Retype the lines below exactly, but only those from the line that has "Leid oder Schäden" through the line that has "Pers\-Unit.\-h\item". Omit every picture.
::: Task input :::
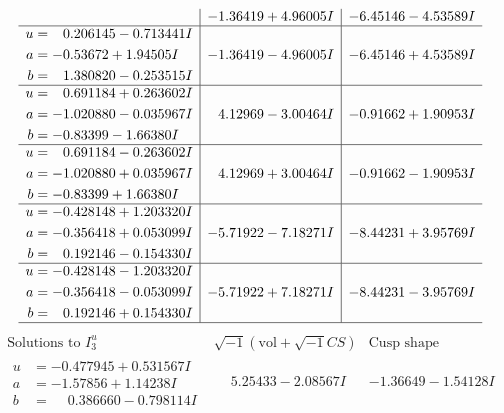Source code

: \documentclass[1p]{elsarticle_modified}
\theoremstyle{definition}
\newcommand{\I}{\sqrt{-1}}
\begin{document}
$$\begin{array}{c|c|c}
 & -1.36419 + 4.96005 I & -6.45146 - 4.53589 I \\ \hline\begin{aligned}
u &= \phantom{-}0.206145 - 0.713441 I \\
a &= -0.53672 + 1.94505 I \\
b &= \phantom{-}1.380820 - 0.253515 I\end{aligned}
 & -1.36419 - 4.96005 I & -6.45146 + 4.53589 I \\ \hline\begin{aligned}
u &= \phantom{-}0.691184 + 0.263602 I \\
a &= -1.020880 - 0.035967 I \\
b &= -0.83399 - 1.66380 I\end{aligned}
 & \phantom{-}4.12969 - 3.00464 I & -0.91662 + 1.90953 I \\ \hline\begin{aligned}
u &= \phantom{-}0.691184 - 0.263602 I \\
a &= -1.020880 + 0.035967 I \\
b &= -0.83399 + 1.66380 I\end{aligned}
 & \phantom{-}4.12969 + 3.00464 I & -0.91662 - 1.90953 I \\ \hline\begin{aligned}
u &= -0.428148 + 1.203320 I \\
a &= -0.356418 + 0.053099 I \\
b &= \phantom{-}0.192146 - 0.154330 I\end{aligned}
 & -5.71922 - 7.18271 I & -8.44231 + 3.95769 I \\ \hline\begin{aligned}
u &= -0.428148 - 1.203320 I \\
a &= -0.356418 - 0.053099 I \\
b &= \phantom{-}0.192146 + 0.154330 I\end{aligned}
 & -5.71922 + 7.18271 I & -8.44231 - 3.95769 I\\
 \hline 
 \end{array}$$\newpage$$\begin{array}{c|c|c}  
\text{Solutions to }I^u_{3}& \I (\text{vol} + \sqrt{-1}CS) & \text{Cusp shape}\\
 \hline 
\begin{aligned}
u &= -0.477945 + 0.531567 I \\
a &= -1.57856 + 1.14238 I \\
b &= \phantom{-}0.386660 - 0.798114 I\end{aligned}
 & \phantom{-}5.25433 - 2.08567 I & -1.36649 - 1.54128 I \\ \hline\begin{aligned}

\end{aligned}
\end{array}$$
\end{document}
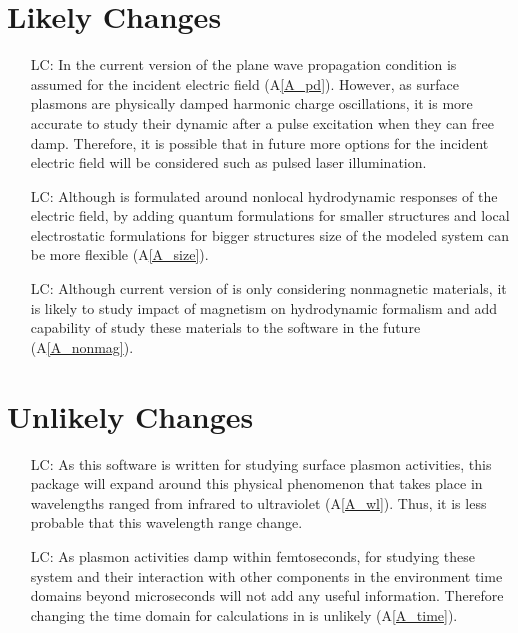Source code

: \documentclass[12pt]{article}
\newcounter{lcnum} %
\begin{document}
	
	\section{Likely Changes}
	
	\noindent \begin{itemize}
		
		\item[LC\refstepcounter{lcnum}\thelcnum\label{LC_lightsource}:] In the current
		version of the \progname{} plane wave propagation condition is assumed for the
		incident electric field (A\ref{A_pd}). However, as surface plasmons are
		physically damped harmonic charge oscillations, it is more accurate to study
		their dynamic after a pulse excitation when they can free damp. Therefore, it is
		possible that in future more options for the incident electric field will be
		considered such as pulsed laser illumination.
		
		\item[LC\refstepcounter{lcnum}\thelcnum\label{LC_size}:] Although \progname{} is
		formulated around nonlocal hydrodynamic responses of the electric field, by
		adding quantum formulations for smaller structures and local electrostatic
		formulations for bigger structures size of the modeled system can be more
		flexible (A\ref{A_size}).
		
		
		\item[LC\refstepcounter{lcnum}\thelcnum\label{LC_magnetism}:] Although current
		version of \progname{} is only considering nonmagnetic materials, it is likely
		to study impact of magnetism on hydrodynamic formalism and add capability of
		study these materials to the software in the future (A\ref{A_nonmag}).
		
	\end{itemize}
	
	\section{Unlikely Changes}
	
	\noindent \begin{itemize}
		
		\item[LC\refstepcounter{lcnum}\thelcnum\label{LC_wavelength}:] As this software
		is written for studying surface plasmon activities, this package will expand
		around this physical phenomenon that takes place in wavelengths ranged from
		infrared to ultraviolet (A\ref{A_wl}). Thus, it is less probable that this
		wavelength range change.
		
		\item[LC\refstepcounter{lcnum}\thelcnum\label{LC_time}:] As plasmon activities
		damp within femtoseconds, for studying these system and their interaction with
		other components in the environment time domains beyond microseconds will not
		add any useful information. Therefore changing the time domain for calculations
		in is unlikely (A\ref{A_time}).
		
	\end{itemize}
	
\end{document}
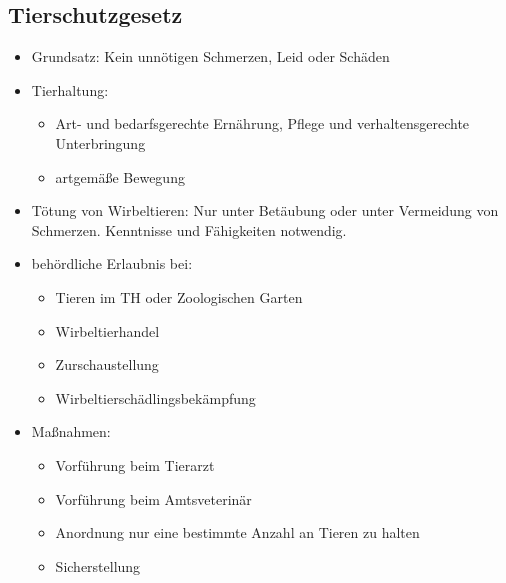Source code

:     \subsection{Tierschutzgesetz}
        \begin{itemize}
            \item Grundsatz: Kein unnötigen Schmerzen, Leid oder Schäden
            \item Tierhaltung:
            \begin{itemize}
                \item Art- und bedarfsgerechte Ernährung, Pflege und verhaltensgerechte Unterbringung
                \item artgemäße Bewegung
            \end{itemize}
            \item Tötung von Wirbeltieren: Nur unter Betäubung oder unter Vermeidung von Schmerzen. Kenntnisse und Fähigkeiten notwendig.
            \item behördliche Erlaubnis bei:
            \begin{itemize}
                \item Tieren im TH oder Zoologischen Garten
                \item Wirbeltierhandel
                \item Zurschaustellung
                \item Wirbeltierschädlingsbekämpfung
            \end{itemize}

            \clearpage
            \item Maßnahmen:
            \begin{itemize}
                \item Vorführung beim Tierarzt
                \item Vorführung beim Amtsveterinär
                \item Anordnung nur eine bestimmte Anzahl an Tieren zu halten
                \item Sicherstellung
            \end{itemize}
        \end{itemize}

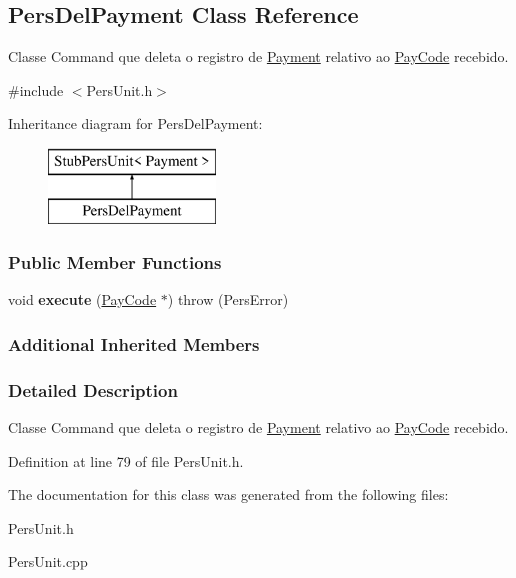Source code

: \hypertarget{classPersDelPayment}{\subsection{Pers\-Del\-Payment Class Reference}
\label{da/d8c/classPersDelPayment}
}


Classe Command que deleta o registro de \hyperlink{classPayment}{Payment} relativo ao \hyperlink{classPayCode}{Pay\-Code} recebido.  




{\ttfamily \#include $<$Pers\-Unit.\-h$>$}

Inheritance diagram for Pers\-Del\-Payment\-:\begin{figure}[H]
\begin{center}
\leavevmode
\includegraphics[height=2.000000cm]{da/d8c/classPersDelPayment}
\end{center}
\end{figure}
\subsubsection*{Public Member Functions}
\begin{DoxyCompactItemize}
\item 
\hypertarget{classPersDelPayment_a92f9a6d1cdca92afb3fa71a217026864}{void {\bfseries execute} (\hyperlink{classPayCode}{Pay\-Code} $\ast$)  throw (\-Pers\-Error)}\label{da/d8c/classPersDelPayment_a92f9a6d1cdca92afb3fa71a217026864}

\end{DoxyCompactItemize}
\subsubsection*{Additional Inherited Members}


\subsubsection{Detailed Description}
Classe Command que deleta o registro de \hyperlink{classPayment}{Payment} relativo ao \hyperlink{classPayCode}{Pay\-Code} recebido. 

Definition at line 79 of file Pers\-Unit.\-h.



The documentation for this class was generated from the following files\-:\begin{DoxyCompactItemize}
\item 
Pers\-Unit.\-h\item 
Pers\-Unit.\-cpp\end{DoxyCompactItemize}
:::
» Solution
            \item Grundsatz: Kein unnötigen Schmerzen, Leid oder Schäden
            \item Tierhaltung:
            \begin{itemize}
                \item Art- und bedarfsgerechte Ernährung, Pflege und verhaltensgerechte Unterbringung
                \item artgemäße Bewegung
            \end{itemize}
            \item Tötung von Wirbeltieren: Nur unter Betäubung oder unter Vermeidung von Schmerzen. Kenntnisse und Fähigkeiten notwendig.
            \item behördliche Erlaubnis bei:
            \begin{itemize}
                \item Tieren im TH oder Zoologischen Garten
                \item Wirbeltierhandel
                \item Zurschaustellung
                \item Wirbeltierschädlingsbekämpfung
            \end{itemize}

            \clearpage
            \item Maßnahmen:
            \begin{itemize}
                \item Vorführung beim Tierarzt
                \item Vorführung beim Amtsveterinär
                \item Anordnung nur eine bestimmte Anzahl an Tieren zu halten
                \item Sicherstellung
            \end{itemize}
        \end{itemize}

Source code

: \hypertarget{classPersDelPayment}{\subsection{Pers\-Del\-Payment Class Reference}
\label{da/d8c/classPersDelPayment}
}


Classe Command que deleta o registro de \hyperlink{classPayment}{Payment} relativo ao \hyperlink{classPayCode}{Pay\-Code} recebido.  




{\ttfamily \#include $<$Pers\-Unit.\-h$>$}

Inheritance diagram for Pers\-Del\-Payment\-:\begin{figure}[H]
\begin{center}
\leavevmode
\includegraphics[height=2.000000cm]{da/d8c/classPersDelPayment}
\end{center}
\end{figure}
\subsubsection*{Public Member Functions}
\begin{DoxyCompactItemize}
\item 
\hypertarget{classPersDelPayment_a92f9a6d1cdca92afb3fa71a217026864}{void {\bfseries execute} (\hyperlink{classPayCode}{Pay\-Code} $\ast$)  throw (\-Pers\-Error)}\label{da/d8c/classPersDelPayment_a92f9a6d1cdca92afb3fa71a217026864}

\end{DoxyCompactItemize}
\subsubsection*{Additional Inherited Members}


\subsubsection{Detailed Description}
Classe Command que deleta o registro de \hyperlink{classPayment}{Payment} relativo ao \hyperlink{classPayCode}{Pay\-Code} recebido. 

Definition at line 79 of file Pers\-Unit.\-h.



The documentation for this class was generated from the following files\-:\begin{DoxyCompactItemize}
\item 
Pers\-Unit.\-h\item 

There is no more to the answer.